I was involved in getting the legal office to approve our release of data. This post summarises some of the key aspects of the conversation:
Q. Was a
data collection notice used which indicated this possible use of the data?
A. Users
of CamTools have always [since the service first went online] had the option to
open the privacy policy which says "Logs are used to create summary
statistics which may be made publicly available. Summary statistics do not
include personal data." Although it would be ideal to send an email to
tell users as a matter of courtesy that we are going to anonymise and release
the data (because users were not required to read the privacy policy which
is not prominently displayed), it was felt we did not have to do this.
The nature of the personal information concerned includes CRSids but
not sensitive personal data. It was
therefore deemed that we did not need consent to anonymise (ie. process the
data). It is not completely clear if anonymising is processing but it is safest
to assume it is. The personal information was not provided on a confidential
basis, so there should be no issue on that score.
Conclusion. Be
rigorous about having a privacy policy for systems that collect personal data
and anticipate public use of the data. We will probably move to actively
collecting agreement to terms and conditions (including privacy policy) with
click-through pages in future.
Q. Is the
anonymisation secure enough?
A. We had
taken advice from an expert in the Computer Lab about anonymisation of data,
but we were also advised to cross-check with the University Computing Service
that; (1) they were happy with the security of the anonymisation process
used, including the identifiers which you might insert in relation to some of
the data (for example identifying the school to which the users belong), was
adequate to protect the identity of individuals, and (2) since the open data
licence contemplates commercial use, the UCS is confident that this is within
JANET acceptable use policy.
I was pointed out that if we use the PDDL open data licence, we are
releasing the material irrevocably and with no restraints. Both
commercialistion and patenting at a future date is precluded in fact and by the
terms of the licence.
Conclusion. This is
a tricky area and it is good to have as many opinions as possible confirming
that the anonymisation is adequate.
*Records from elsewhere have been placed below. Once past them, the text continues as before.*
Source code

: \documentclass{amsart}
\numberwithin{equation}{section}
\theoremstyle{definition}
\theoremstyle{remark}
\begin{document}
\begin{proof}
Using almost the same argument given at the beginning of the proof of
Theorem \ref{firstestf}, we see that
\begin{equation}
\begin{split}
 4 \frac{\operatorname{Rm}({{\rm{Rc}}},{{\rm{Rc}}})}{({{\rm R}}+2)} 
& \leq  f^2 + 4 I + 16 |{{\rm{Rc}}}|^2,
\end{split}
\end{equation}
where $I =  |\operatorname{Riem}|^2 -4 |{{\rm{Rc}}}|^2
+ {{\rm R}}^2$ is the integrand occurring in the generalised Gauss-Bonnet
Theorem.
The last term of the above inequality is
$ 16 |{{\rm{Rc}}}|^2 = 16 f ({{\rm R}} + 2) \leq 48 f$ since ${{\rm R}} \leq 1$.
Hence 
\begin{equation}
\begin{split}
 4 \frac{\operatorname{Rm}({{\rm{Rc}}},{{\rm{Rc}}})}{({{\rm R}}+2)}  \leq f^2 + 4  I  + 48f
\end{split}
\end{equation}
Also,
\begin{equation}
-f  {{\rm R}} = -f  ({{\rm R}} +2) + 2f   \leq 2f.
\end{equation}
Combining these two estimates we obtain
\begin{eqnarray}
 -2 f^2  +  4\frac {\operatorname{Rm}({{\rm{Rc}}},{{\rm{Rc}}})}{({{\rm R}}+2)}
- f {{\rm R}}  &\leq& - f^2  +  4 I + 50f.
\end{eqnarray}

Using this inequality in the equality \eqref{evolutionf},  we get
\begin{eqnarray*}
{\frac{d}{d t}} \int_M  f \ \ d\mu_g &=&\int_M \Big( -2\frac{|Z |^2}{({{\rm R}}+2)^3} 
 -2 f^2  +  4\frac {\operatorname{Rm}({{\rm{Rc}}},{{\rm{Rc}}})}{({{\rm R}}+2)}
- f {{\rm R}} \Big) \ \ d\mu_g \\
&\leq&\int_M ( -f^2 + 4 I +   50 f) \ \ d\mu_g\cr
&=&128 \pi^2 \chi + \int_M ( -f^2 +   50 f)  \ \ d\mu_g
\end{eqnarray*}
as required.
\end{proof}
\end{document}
We also need to track (if we can) uses made
of the data and any indication the anonymisation is inadequate. However, the
terms of the PDDL mean there is little we can do about it once the data is
released, which just increases the pressure to ensure we have good
anonymisation in the first place.
Q. Would
this breach anyone’s intellectual property rights?
A. The
data was created for the administrative purposes of the University, so there
should be no problem under the IP Ordinance (the University would own the
data). Release of the data also releases database table structures. Since
the software that produced the log
tables was licensed under the ECL2 open source licence, which allows for onward
distribution on an open source basis, there should be no problem here either.
We were advised to check there is no conflict between the ECL2 and the
PDDL licence.
Conclusion. I
hadn’t thought about this aspect of releasing data. This question represents an
unexpected benefit of running open source code and a potential minor headache
for anyone releasing data from a commercial system.